From Expert Knowledge to Labeling Functions Since most business rules relied on RR and HR numerics derived from the recorded waveforms, we developed multiple core methodologies with wide ranging accuracy, to compute these numerics. For most business rules relying on derivations of RR and HR, it was important to be able to compute the primary/secondary harmonics and locate peaks in different waveforms. For instance, the RR closely corresponds to the median number of peaks and the primary harmonic of a clean resp waveform. We compute the former using a modified version of the Python SciPy package’s peak detection algorithm30 and extrema extraction algorithm proposed in Khodadad et al.31 as implemented in Neurokit232. We computed the primary harmonic of the resp waveform by locating the highest peak of a periodogram modified by the Bohman windowing function. Prior to using the resp waveform, we processed it by linear detrending followed by a fifth order 2Hz low-pass IIR Butterworth filter31. To derive RR from the pleth and ART waveforms, we first processed them via a different, novel, multi-step methodology, which involved interpolating the tips of the peaks found using SciPy‘s peak detection algorithm via spline interpolation.

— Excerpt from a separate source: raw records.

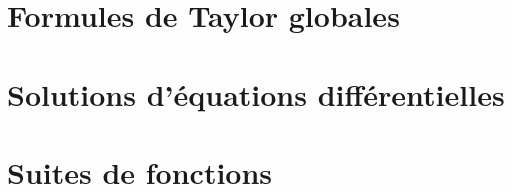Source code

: 

\section{Formules de Taylor globales}

\section{Solutions d'équations différentielles}

\section{Suites de fonctions}

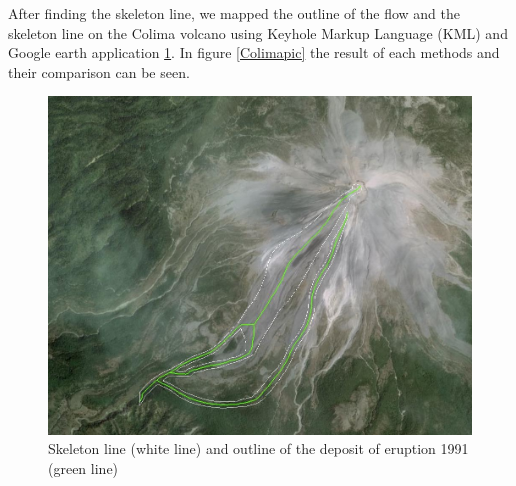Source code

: \documentclass[letterpaper,10pt]{article}
\begin{document}

After finding the skeleton line, we mapped the outline of the flow and the skeleton line on the Colima volcano 
using Keyhole Markup Language (KML) and Google earth application \ref{skel_outline}. In figure \ref{Colimapic} the result of each methods and their comparison can be seen. 

\begin{figure}[H]
\centerline{\includegraphics[width=.35\textwidth]{IMAGES/skeleton_outline1.jpg}}
\caption{Skeleton line (white line) and outline of the deposit of eruption 1991 (green line)}
\label{skel_outline}
\end{figure}
\end{document}

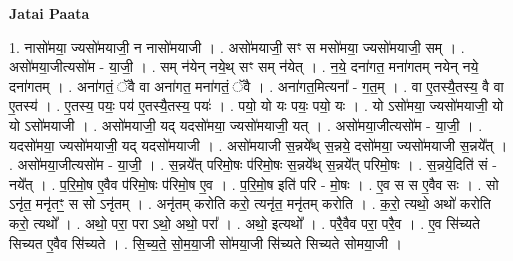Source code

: \documentclass[17pt]{extarticle}
\begin{document}
\textbf{Jatai Paata} \newline

1. नासो॑मया॒ ज्यसो॑मयाजी॒ न नासो॑मयाजी । . असो॑मयाजी॒ सꣳ स मसो॑मया॒ ज्यसो॑मयाजी॒ सम् । . असो॑मया॒जीत्यसो॑म - या॒जी॒ । . सम् न॑येन् नये॒थ् सꣳ सम् न॑येत् । . न॒ये॒ दना॑गत॒ मना॑गतम् नयेन् नये॒ दना॑गतम् । . अना॑गतं॒ ॅवै वा अना॑गत॒ मना॑गतं॒ ॅवै । . अना॑गत॒मित्यना᳚ - ग॒त॒म् । . वा ए॒तस्यै॒तस्य॒ वै वा ए॒तस्य॑ । . ए॒तस्य॒ पयः॒ पय॑ ए॒तस्यै॒तस्य॒ पयः॑ । . पयो॒ यो यः पयः॒ पयो॒ यः । . यो ऽसो॑मया॒ ज्यसो॑मयाजी॒ यो यो ऽसो॑मयाजी । . असो॑मयाजी॒ यद् यदसो॑मया॒ ज्यसो॑मयाजी॒ यत् । . असो॑मया॒जीत्यसो॑म - या॒जी॒ । . यदसो॑मया॒ ज्यसो॑मयाजी॒ यद् यदसो॑मयाजी । . असो॑मयाजी स॒न्नये᳚थ् स॒न्नये॒ दसो॑मया॒ ज्यसो॑मयाजी स॒न्नये᳚त् । . असो॑मया॒जीत्यसो॑म - या॒जी॒ । . स॒न्नये᳚त् परिमो॒षः प॑रिमो॒षः स॒न्नये᳚थ् स॒न्नये᳚त् परिमो॒षः । . स॒न्नये॒दिति॑ सं - नये᳚त् । . प॒रि॒मो॒ष ए॒वैव प॑रिमो॒षः प॑रिमो॒ष ए॒व । . प॒रि॒मो॒ष इति॑ परि - मो॒षः । . ए॒व स स ए॒वैव सः । . सो ऽनृ॑त॒ मनृ॑तꣳ॒॒ स सो ऽनृ॑तम् । . अनृ॑तम् करोति करो॒ त्यनृ॑त॒ मनृ॑तम् करोति । . क॒रो॒ त्यथो॒ अथो॑ करोति करो॒ त्यथो᳚ । . अथो॒ परा॒ परा ऽथो॒ अथो॒ परा᳚ । . अथो॒ इत्यथो᳚ । . परै॒वैव परा॒ परै॒व । . ए॒व सि॑च्यते सिच्यत ए॒वैव सि॑च्यते । . सि॒च्य॒ते॒ सो॒म॒या॒जी सो॑मया॒जी सि॑च्यते सिच्यते सोमया॒जी । \newline
\end{document}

This was done to derive a new waveform designed to emulate the periodicity of the resp waveform, from which RR can be extracted via the same core methodologies. For SpO2/SpO2T alerts, we derived the HR numeric from ECG lead II and III using the same core methodologies, after employing an ECG cleaning technique proposed in Neurokit232.

Finally, we translated our business rules into labeling functions, building on the aforementioned core methodologies. As an example, Figure 2 illustrates one such LF, comparing the observed median RR (waveform.medRR) with the RR derived from resp using the methods proposed in Khodadad et al.31 and implemented in Neurokit2 (waveform.respNK1). We implemented a total of 8 and 11 noisy heuristics for the binary classification of RR alerts and SpO2/SpO2T alerts, respectively.

Figure 2:

Figure 2:

This sample RR LF demonstrates the general design of these functions. Heuristics suggested by domain experts can be easily encoded as a set of simple conditional statements. In this specific case, when the value for the median RR derived from respiratory waveform data is within 15% of the median RR numeric, the alert is labeled as real. Otherwise, it is labeled as artifact.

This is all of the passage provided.